By examining three established chemotaxis models within a unified framework, this study highlights how different modeling assumptions give rise to distinct qualitative behaviors. The contribution lies in comparative insight that supports mathematical understanding and model application.

The comparative analysis shows that chemotaxis-type models, though rarely applied systematically to socio-economic systems, provide a unified mathematical framework for aggregation in bacterial and human populations, with qualitative differences governed primarily by the form of their nonlinear interaction terms.

A unit disk (circle) is a suitable domain for studying the spatial dynamics of various chemotactic-like systems. The dynamics near the disk edge can be qualitatively studied using a 1D model defined on an interval ${\Omega }_1$ corresponding to the disk circumference. Applying the 2D model to the disk ${\Omega }_2$ results in a more accurate overview of the system and provides additional insights into the spatial dynamics of the population.

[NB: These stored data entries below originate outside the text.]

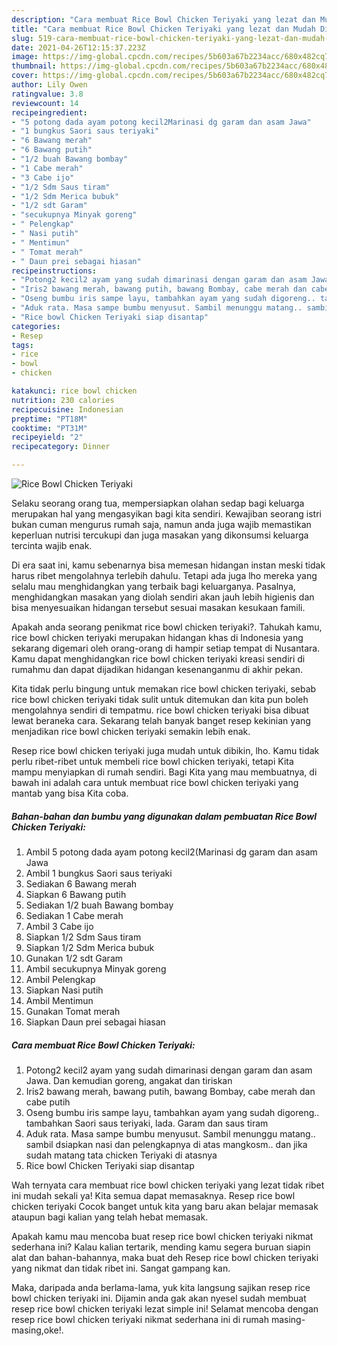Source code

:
 ```yaml
---
description: "Cara membuat Rice Bowl Chicken Teriyaki yang lezat dan Mudah Dibuat"
title: "Cara membuat Rice Bowl Chicken Teriyaki yang lezat dan Mudah Dibuat"
slug: 519-cara-membuat-rice-bowl-chicken-teriyaki-yang-lezat-dan-mudah-dibuat
date: 2021-04-26T12:15:37.223Z
image: https://img-global.cpcdn.com/recipes/5b603a67b2234acc/680x482cq70/rice-bowl-chicken-teriyaki-foto-resep-utama.jpg
thumbnail: https://img-global.cpcdn.com/recipes/5b603a67b2234acc/680x482cq70/rice-bowl-chicken-teriyaki-foto-resep-utama.jpg
cover: https://img-global.cpcdn.com/recipes/5b603a67b2234acc/680x482cq70/rice-bowl-chicken-teriyaki-foto-resep-utama.jpg
author: Lily Owen
ratingvalue: 3.8
reviewcount: 14
recipeingredient:
- "5 potong dada ayam potong kecil2Marinasi dg garam dan asam Jawa"
- "1 bungkus Saori saus teriyaki"
- "6 Bawang merah"
- "6 Bawang putih"
- "1/2 buah Bawang bombay"
- "1 Cabe merah"
- "3 Cabe ijo"
- "1/2 Sdm Saus tiram"
- "1/2 Sdm Merica bubuk"
- "1/2 sdt Garam"
- "secukupnya Minyak goreng"
- " Pelengkap"
- " Nasi putih"
- " Mentimun"
- " Tomat merah"
- " Daun prei sebagai hiasan"
recipeinstructions:
- "Potong2 kecil2 ayam yang sudah dimarinasi dengan garam dan asam Jawa. Dan kemudian goreng, angakat dan tiriskan"
- "Iris2 bawang merah, bawang putih, bawang Bombay, cabe merah dan cabe putih"
- "Oseng bumbu iris sampe layu, tambahkan ayam yang sudah digoreng.. tambahkan Saori saus teriyaki, lada. Garam dan saus tiram"
- "Aduk rata. Masa sampe bumbu menyusut. Sambil menunggu matang.. sambil dsiapkan nasi dan pelengkapnya di atas mangkosm.. dan jika sudah matang tata chicken Teriyaki di atasnya"
- "Rice bowl Chicken Teriyaki siap disantap"
categories:
- Resep
tags:
- rice
- bowl
- chicken

katakunci: rice bowl chicken 
nutrition: 230 calories
recipecuisine: Indonesian
preptime: "PT18M"
cooktime: "PT31M"
recipeyield: "2"
recipecategory: Dinner

---
```



![Rice Bowl Chicken Teriyaki](https://img-global.cpcdn.com/recipes/5b603a67b2234acc/680x482cq70/rice-bowl-chicken-teriyaki-foto-resep-utama.jpg)

Selaku seorang orang tua, mempersiapkan olahan sedap bagi keluarga merupakan hal yang mengasyikan bagi kita sendiri. Kewajiban seorang istri bukan cuman mengurus rumah saja, namun anda juga wajib memastikan keperluan nutrisi tercukupi dan juga masakan yang dikonsumsi keluarga tercinta wajib enak.

Di era  saat ini, kamu sebenarnya bisa memesan hidangan instan meski tidak harus ribet mengolahnya terlebih dahulu. Tetapi ada juga lho mereka yang selalu mau menghidangkan yang terbaik bagi keluarganya. Pasalnya, menghidangkan masakan yang diolah sendiri akan jauh lebih higienis dan bisa menyesuaikan hidangan tersebut sesuai masakan kesukaan famili. 



Apakah anda seorang penikmat rice bowl chicken teriyaki?. Tahukah kamu, rice bowl chicken teriyaki merupakan hidangan khas di Indonesia yang sekarang digemari oleh orang-orang di hampir setiap tempat di Nusantara. Kamu dapat menghidangkan rice bowl chicken teriyaki kreasi sendiri di rumahmu dan dapat dijadikan hidangan kesenanganmu di akhir pekan.

Kita tidak perlu bingung untuk memakan rice bowl chicken teriyaki, sebab rice bowl chicken teriyaki tidak sulit untuk ditemukan dan kita pun boleh mengolahnya sendiri di tempatmu. rice bowl chicken teriyaki bisa dibuat lewat beraneka cara. Sekarang telah banyak banget resep kekinian yang menjadikan rice bowl chicken teriyaki semakin lebih enak.

Resep rice bowl chicken teriyaki juga mudah untuk dibikin, lho. Kamu tidak perlu ribet-ribet untuk membeli rice bowl chicken teriyaki, tetapi Kita mampu menyiapkan di rumah sendiri. Bagi Kita yang mau membuatnya, di bawah ini adalah cara untuk membuat rice bowl chicken teriyaki yang mantab yang bisa Kita coba.

<!--inarticleads1-->

##### Bahan-bahan dan bumbu yang digunakan dalam pembuatan Rice Bowl Chicken Teriyaki:

1. Ambil 5 potong dada ayam potong kecil2(Marinasi dg garam dan asam Jawa
1. Ambil 1 bungkus Saori saus teriyaki
1. Sediakan 6 Bawang merah
1. Siapkan 6 Bawang putih
1. Sediakan 1/2 buah Bawang bombay
1. Sediakan 1 Cabe merah
1. Ambil 3 Cabe ijo
1. Siapkan 1/2 Sdm Saus tiram
1. Siapkan 1/2 Sdm Merica bubuk
1. Gunakan 1/2 sdt Garam
1. Ambil secukupnya Minyak goreng
1. Ambil  Pelengkap
1. Siapkan  Nasi putih
1. Ambil  Mentimun
1. Gunakan  Tomat merah
1. Siapkan  Daun prei sebagai hiasan




<!--inarticleads2-->

##### Cara membuat Rice Bowl Chicken Teriyaki:

1. Potong2 kecil2 ayam yang sudah dimarinasi dengan garam dan asam Jawa. Dan kemudian goreng, angakat dan tiriskan
1. Iris2 bawang merah, bawang putih, bawang Bombay, cabe merah dan cabe putih
1. Oseng bumbu iris sampe layu, tambahkan ayam yang sudah digoreng.. tambahkan Saori saus teriyaki, lada. Garam dan saus tiram
1. Aduk rata. Masa sampe bumbu menyusut. Sambil menunggu matang.. sambil dsiapkan nasi dan pelengkapnya di atas mangkosm.. dan jika sudah matang tata chicken Teriyaki di atasnya
1. Rice bowl Chicken Teriyaki siap disantap




Wah ternyata cara membuat rice bowl chicken teriyaki yang lezat tidak ribet ini mudah sekali ya! Kita semua dapat memasaknya. Resep rice bowl chicken teriyaki Cocok banget untuk kita yang baru akan belajar memasak ataupun bagi kalian yang telah hebat memasak.

Apakah kamu mau mencoba buat resep rice bowl chicken teriyaki nikmat sederhana ini? Kalau kalian tertarik, mending kamu segera buruan siapin alat dan bahan-bahannya, maka buat deh Resep rice bowl chicken teriyaki yang nikmat dan tidak ribet ini. Sangat gampang kan. 

Maka, daripada anda berlama-lama, yuk kita langsung sajikan resep rice bowl chicken teriyaki ini. Dijamin anda gak akan nyesel sudah membuat resep rice bowl chicken teriyaki lezat simple ini! Selamat mencoba dengan resep rice bowl chicken teriyaki nikmat sederhana ini di rumah masing-masing,oke!.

The spatial distribution of clusters of individuals in the population domain depends on the type of boundary conditions as well as on the form of specific functions (6)–(10). The disk edge is an attractive site for the accumulation of various chemotactic populations (Figure 3 and Figure 4a). The results of numerical simulations, together with a relationship (12) between the dimensional and dimensionless model parameters, can be used to estimate dimensional parameters such as the diffusion coefficients.

Although a human population moves over a much larger domain than biological cells, the movement toward an attractant in the human population can be considered similar to the chemotactic movement in a bacterial population, except for the significant difference in scale. The chemotaxis-type model can be used to study different behaviors of bacterial and human populations, typical of nomadic and sedentary populations (Figure 2 and Figure 3).

In this study, we demonstrated that Keller–Segel type models can provide a reasonable approximation of certain socio-economic processes in large human populations, such as those found in major cities, countries, or continents. However, these models are not suitable for describing small groups of individuals, where unique personal traits and stochastic effects play a dominant role and cannot be captured by continuum approximations.

The results presented in this work are restricted to the case of zero-flux conditions in 2D modeling and periodic conditions in 1D modeling applied to the boundaries of the population domain. Since boundary conditions can affect the formation of spatio-temporal patterns [32,39], a more detailed investigation of their role in pattern formation remains the subject of future research. Another limitation of this study is the lack of detailed external validation using independent empirical datasets for the human migration and crime models, which restricts the generalizability of the findings. Addressing this limitation through validation against real-world data will be a key focus of future work. Finally, the present model assumes spatially homogeneous diffusion coefficients; extending the framework to incorporate spatially heterogeneous diffusion represents a further natural and biologically motivated avenue for future research [8,11,24,34,36].

To better simulate population patterns that match experimentally observed data and to improve the estimation of dimensional parameters, additional forms of the forcing functions, used for population growth and death, the chemotactic sensitivity, and the production and degradation of the attractant, should be applied and studied [3,11,14,24,35].